►

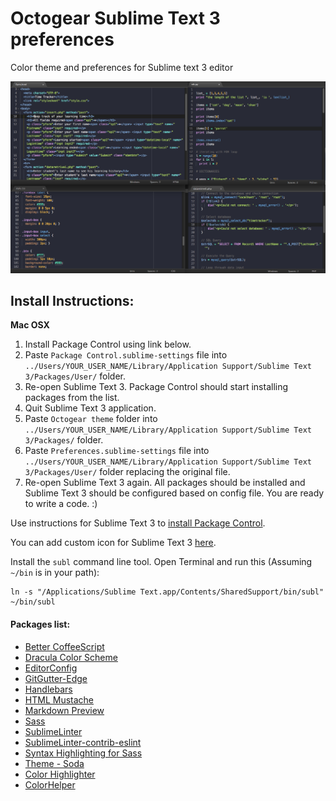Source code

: # Octogear Sublime Text 3 preferences
Color theme and preferences for Sublime text 3 editor

![Octogear Late Night color theme](Screenshot.png?raw=true "Octogear Late Night color theme")

## Install Instructions:

**Mac OSX**

1. Install Package Control using link below.
2. Paste `Package Control.sublime-settings` file into `../Users/YOUR_USER_NAME/Library/Application Support/Sublime Text 3/Packages/User/` folder.
3. Re-open Sublime Text 3. Package Control should start installing packages from the list.
4. Quit Sublime Text 3 application.
5. Paste `Octogear theme` folder into `../Users/YOUR_USER_NAME/Library/Application Support/Sublime Text 3/Packages/` folder.
6. Paste `Preferences.sublime-settings` file into `../Users/YOUR_USER_NAME/Library/Application Support/Sublime Text 3/Packages/User/` folder replacing the original file.
7. Re-open Sublime Text 3 again. All packages should be installed and Sublime Text 3 should be configured based on config file. You are ready to write a code. :)

Use instructions for Sublime Text 3 to [install Package Control](https://packagecontrol.io/installation).

You can add custom icon for Sublime Text 3 [here](https://dribbble.com/shots/1582459-Sublime-Text-Icon-for-Yosemite).

Install the `subl` command line tool. Open Terminal and run this (Assuming `~/bin` is in your path):
```shell
ln -s "/Applications/Sublime Text.app/Contents/SharedSupport/bin/subl" ~/bin/subl
```

#### Packages list:

- [Better CoffeeScript](https://packagecontrol.io/packages/Better%20CoffeeScript)
- [Dracula Color Scheme](https://packagecontrol.io/packages/Dracula%20Color%20Scheme)
- [EditorConfig](https://packagecontrol.io/packages/EditorConfig)
- [GitGutter-Edge](https://packagecontrol.io/packages/GitGutter-Edge)
- [Handlebars](https://packagecontrol.io/packages/Handlebars)
- [HTML Mustache](https://packagecontrol.io/packages/HTML%20Mustache)
- [Markdown Preview](https://packagecontrol.io/packages/Markdown%20Preview)
- [Sass](https://packagecontrol.io/packages/Sass)
- [SublimeLinter](https://packagecontrol.io/packages/SublimeLinter)
- [SublimeLinter-contrib-eslint](https://packagecontrol.io/packages/SublimeLinter-contrib-eslint)
- [Syntax Highlighting for Sass](https://packagecontrol.io/packages/Syntax%20Highlighting%20for%20Sass)
- [Theme - Soda](https://packagecontrol.io/packages/Theme%20-%20Soda)
- [Color Highlighter](https://packagecontrol.io/packages/Color%20Highlighter)
- [ColorHelper](https://packagecontrol.io/packages/ColorHelper)
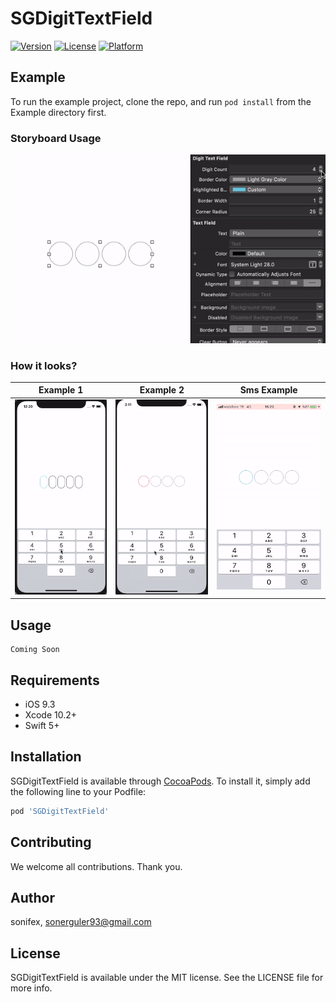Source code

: # SGDigitTextField

<!--[![CI Status](https://img.shields.io/travis/sonifex/SGDigitTextField.svg?style=flat)](https://travis-ci.org/sonifex/SGDigitTextField)-->

[![Version](https://img.shields.io/cocoapods/v/SGDigitTextField.svg?style=flat)](https://cocoapods.org/pods/SGDigitTextField)
[![License](https://img.shields.io/cocoapods/l/SGDigitTextField.svg?style=flat)](https://cocoapods.org/pods/SGDigitTextField)
[![Platform](https://img.shields.io/cocoapods/p/SGDigitTextField.svg?style=flat)](https://cocoapods.org/pods/SGDigitTextField)

## Example

To run the example project, clone the repo, and run `pod install` from the Example directory first.

### Storyboard Usage

<img src="/Gifs/example-xcode.gif" />

### How it looks?

Example 1  |  Example 2  |  Sms Example
:-------------------------:|:-------------------------:|:-------------------------:|
![](Gifs/example1.gif)  |  ![](Gifs/example2.gif) |  ![](Gifs/example-onetime.gif) 


## Usage
    Coming Soon


## Requirements

- iOS 9.3
- Xcode 10.2+
- Swift 5+

## Installation

SGDigitTextField is available through [CocoaPods](https://cocoapods.org). To install
it, simply add the following line to your Podfile:

```ruby
pod 'SGDigitTextField'
```

## Contributing

We welcome all contributions. Thank you.

## Author

sonifex, sonerguler93@gmail.com

## License

SGDigitTextField is available under the MIT license. See the LICENSE file for more info.
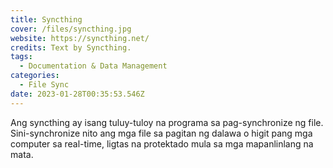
 ```yaml
---
title: Syncthing
cover: /files/syncthing.jpg
website: https://syncthing.net/
credits: Text by Syncthing.
tags:
  - Documentation & Data Management
categories:
  - File Sync
date: 2023-01-28T00:35:53.546Z
---
```

Ang syncthing ay isang tuluy-tuloy na programa sa pag-synchronize ng file. Sini-synchronize nito ang mga file sa pagitan ng dalawa o higit pang mga computer sa real-time, ligtas na protektado mula sa mga mapanlinlang na mata.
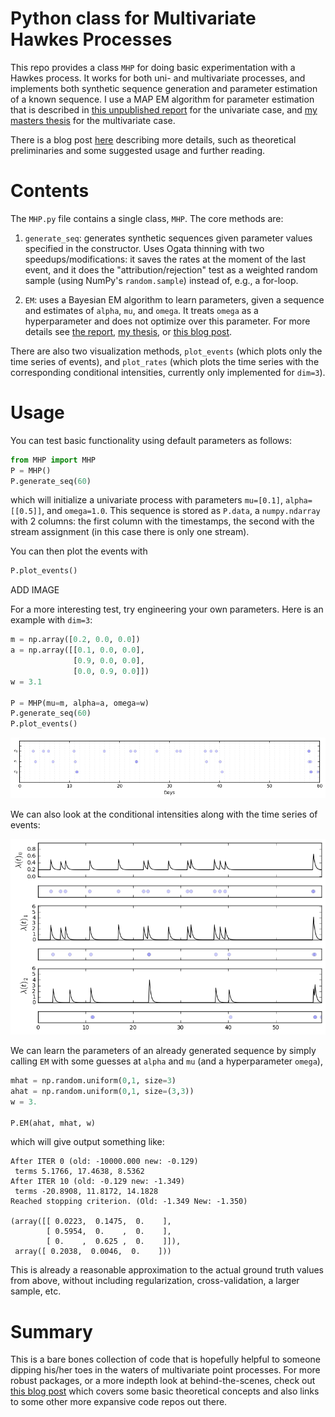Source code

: # Python class for Multivariate Hawkes Processes

This repo provides a class `MHP` for doing basic experimentation with a Hawkes process.  It works for both uni- and multivariate processes, and implements both synthetic sequence generation and parameter estimation of a known sequence.  I use a MAP EM algorithm for parameter estimation that is described in [this unpublished report](https://stmorse.github.io/docs/6-867-final-writeup.pdf) for the univariate case, and [my masters thesis](https://stmorse.github.io/docs/orc-thesis.pdf) for the multivariate case.

There is a blog post [here](https://stmorse.github.io/blog) describing more details, such as theoretical preliminaries and some suggested usage and further reading. 


# Contents

The `MHP.py` file contains a single class, `MHP`.  The core methods are:

1. `generate_seq`: generates synthetic sequences given parameter values specified in the constructor.  Uses Ogata thinning with two speedups/modifications: it saves the rates at the moment of the last event, and it does the "attribution/rejection" test as a weighted random sample (using NumPy's `random.sample`) instead of, e.g., a for-loop.

2. `EM`: uses a Bayesian EM algorithm to learn parameters, given a sequence and estimates of `alpha`, `mu`, and `omega`.  It treats `omega` as a hyperparameter and does not optimize over this parameter.  For more details see [the report](https://stmorse.github.io/docs/6-867-final-writeup.pdf), [my thesis](https://stmorse.github.io/docs/orc-thesis.pdf), or [this blog post](https://stmorse.github.io/blog).

There are also two visualization methods, `plot_events` (which plots only the time series of events), and `plot_rates` (which plots the time series with the corresponding conditional intensities, currently only implemented for `dim=3`).


# Usage

You can test basic functionality using default parameters as follows:
```python
from MHP import MHP
P = MHP()
P.generate_seq(60)
```
which will initialize a univariate process with parameters `mu=[0.1]`, `alpha=[[0.5]]`, and `omega=1.0`.  This sequence is stored as `P.data`, a `numpy.ndarray` with 2 columns: the first column with the timestamps, the second with the stream assignment (in this case there is only one stream).

You can then plot the events with
```python
P.plot_events()
```

ADD IMAGE

For a more interesting test, try engineering your own parameters.  Here is an example with `dim=3`:
```python
m = np.array([0.2, 0.0, 0.0])
a = np.array([[0.1, 0.0, 0.0], 
              [0.9, 0.0, 0.0],
              [0.0, 0.9, 0.0]])
w = 3.1

P = MHP(mu=m, alpha=a, omega=w)
P.generate_seq(60)
P.plot_events()
```

![Dim 3 event plot](img/example_events_dim3.png)

We can also look at the conditional intensities along with the time series of events:

![Dim 3 rates plot](img/example_rates_dim3.png)


We can learn the parameters of an already generated sequence by simply calling `EM` with some guesses at `alpha` and `mu` (and a hyperparameter `omega`),
```python
mhat = np.random.uniform(0,1, size=3)
ahat = np.random.uniform(0,1, size=(3,3))
w = 3.

P.EM(ahat, mhat, w)
```
which will give output something like:
```
After ITER 0 (old: -10000.000 new: -0.129)
 terms 5.1766, 17.4638, 8.5362
After ITER 10 (old: -0.129 new: -1.349)
 terms -20.8908, 11.8172, 14.1828
Reached stopping criterion. (Old: -1.349 New: -1.350)

(array([[ 0.0223,  0.1475,  0.    ],
        [ 0.5954,  0.    ,  0.    ],
        [ 0.    ,  0.625 ,  0.    ]]), 
 array([ 0.2038,  0.0046,  0.    ]))
```

This is already a reasonable approximation to the actual ground truth values from above, without including regularization, cross-validation, a larger sample, etc.


# Summary

This is a bare bones collection of code that is hopefully helpful to someone dipping his/her toes in the waters of multivariate point processes.  For more robust packages, or a more indepth look at behind-the-scenes, check out [this blog post]() which covers some basic theoretical concepts and also links to some other more expansive code repos out there.

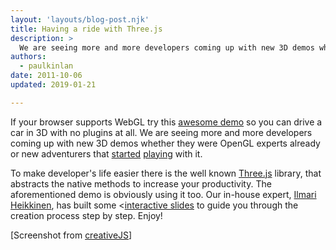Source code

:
 ```yaml
---
layout: 'layouts/blog-post.njk'
title: Having a ride with Three.js
description: >
  We are seeing more and more developers coming up with new 3D demos whether they were OpenGL experts already or new adventurers that started playing with it.
authors:
  - paulkinlan
date: 2011-10-06
updated: 2019-01-21

---
```


If your browser supports WebGL try this [awesome demo](https://alteredqualia.com/three/examples/webgl_cars.html) so you can drive a car in 3D with no plugins at all. We are seeing more and more developers coming up with new 3D demos whether they were OpenGL experts already or new adventurers that [started](https://www.html5rocks.com/tutorials/three/intro/) [playing](http://learningthreejs.com/) with it.

To make developer's life easier there is the well known [Three.js](https://github.com/mrdoob/three.js/) library, that abstracts the native methods to increase your productivity. The aforementioned demo is obviously using it too.
Our in-house expert, [Ilmari Heikkinen](https://fhtr.org/), has built some <[interactive slides](http://fhtr.org/BasicsOfThreeJS) to guide you through the creation process step by step. Enjoy!

[Screenshot from [creativeJS](http://creativejs.com/)]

◄

_Your assignment_
The reply is a bare number, the count of lines in these entries that hold the word "uniform".

_Task response_
2